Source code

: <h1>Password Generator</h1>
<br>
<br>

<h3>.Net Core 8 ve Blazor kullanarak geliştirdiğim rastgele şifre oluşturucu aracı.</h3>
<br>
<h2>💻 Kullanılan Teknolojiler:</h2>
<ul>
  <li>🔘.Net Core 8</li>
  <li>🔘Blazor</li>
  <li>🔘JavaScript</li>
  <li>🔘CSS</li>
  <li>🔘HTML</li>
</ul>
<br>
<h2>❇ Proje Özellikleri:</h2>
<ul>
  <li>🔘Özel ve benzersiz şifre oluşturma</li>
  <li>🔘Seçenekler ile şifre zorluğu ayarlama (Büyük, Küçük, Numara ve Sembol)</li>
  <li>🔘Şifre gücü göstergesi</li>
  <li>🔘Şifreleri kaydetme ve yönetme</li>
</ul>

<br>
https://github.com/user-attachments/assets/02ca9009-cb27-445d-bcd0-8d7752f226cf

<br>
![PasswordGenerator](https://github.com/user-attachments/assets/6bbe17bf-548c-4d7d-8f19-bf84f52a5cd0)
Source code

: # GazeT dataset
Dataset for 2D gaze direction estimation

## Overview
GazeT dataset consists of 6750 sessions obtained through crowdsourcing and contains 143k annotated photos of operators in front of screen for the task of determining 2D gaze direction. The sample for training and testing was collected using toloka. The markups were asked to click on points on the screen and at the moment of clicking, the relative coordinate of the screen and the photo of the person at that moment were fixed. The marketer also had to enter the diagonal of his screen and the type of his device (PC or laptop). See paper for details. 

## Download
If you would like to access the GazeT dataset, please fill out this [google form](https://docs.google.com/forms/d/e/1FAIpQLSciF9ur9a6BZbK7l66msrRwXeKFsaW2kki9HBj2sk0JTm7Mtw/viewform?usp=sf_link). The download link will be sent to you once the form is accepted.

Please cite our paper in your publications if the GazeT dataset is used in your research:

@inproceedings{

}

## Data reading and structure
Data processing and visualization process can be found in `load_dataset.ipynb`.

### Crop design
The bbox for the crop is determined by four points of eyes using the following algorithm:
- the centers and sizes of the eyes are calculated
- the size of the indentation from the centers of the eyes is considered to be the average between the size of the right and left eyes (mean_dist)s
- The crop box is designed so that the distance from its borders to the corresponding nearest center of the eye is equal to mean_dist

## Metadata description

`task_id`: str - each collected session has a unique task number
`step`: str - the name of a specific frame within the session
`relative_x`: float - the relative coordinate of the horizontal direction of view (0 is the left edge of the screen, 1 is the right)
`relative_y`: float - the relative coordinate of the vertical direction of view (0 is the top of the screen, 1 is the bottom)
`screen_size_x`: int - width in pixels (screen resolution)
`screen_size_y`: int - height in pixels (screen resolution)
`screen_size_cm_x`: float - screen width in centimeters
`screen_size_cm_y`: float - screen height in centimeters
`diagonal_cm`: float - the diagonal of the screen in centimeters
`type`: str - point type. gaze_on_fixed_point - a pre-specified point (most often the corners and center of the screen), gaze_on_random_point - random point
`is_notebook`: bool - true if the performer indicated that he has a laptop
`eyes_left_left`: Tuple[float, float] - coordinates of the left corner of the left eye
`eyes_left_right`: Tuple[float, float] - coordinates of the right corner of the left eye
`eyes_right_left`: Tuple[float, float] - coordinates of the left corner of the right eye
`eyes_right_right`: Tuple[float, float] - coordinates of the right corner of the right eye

....................

From the line that has "<li>🔘CSS</li>" through the line that has "## Overview", copy every line exactly as it appears above, and leave out all others.

  <li>🔘CSS</li>
  <li>🔘HTML</li>
</ul>
<br>
<h2>❇ Proje Özellikleri:</h2>
<ul>
  <li>🔘Özel ve benzersiz şifre oluşturma</li>
  <li>🔘Seçenekler ile şifre zorluğu ayarlama (Büyük, Küçük, Numara ve Sembol)</li>
  <li>🔘Şifre gücü göstergesi</li>
  <li>🔘Şifreleri kaydetme ve yönetme</li>
</ul>

<br>
https://github.com/user-attachments/assets/02ca9009-cb27-445d-bcd0-8d7752f226cf

<br>
![PasswordGenerator](https://github.com/user-attachments/assets/6bbe17bf-548c-4d7d-8f19-bf84f52a5cd0)
Source code

: # GazeT dataset
Dataset for 2D gaze direction estimation

## Overview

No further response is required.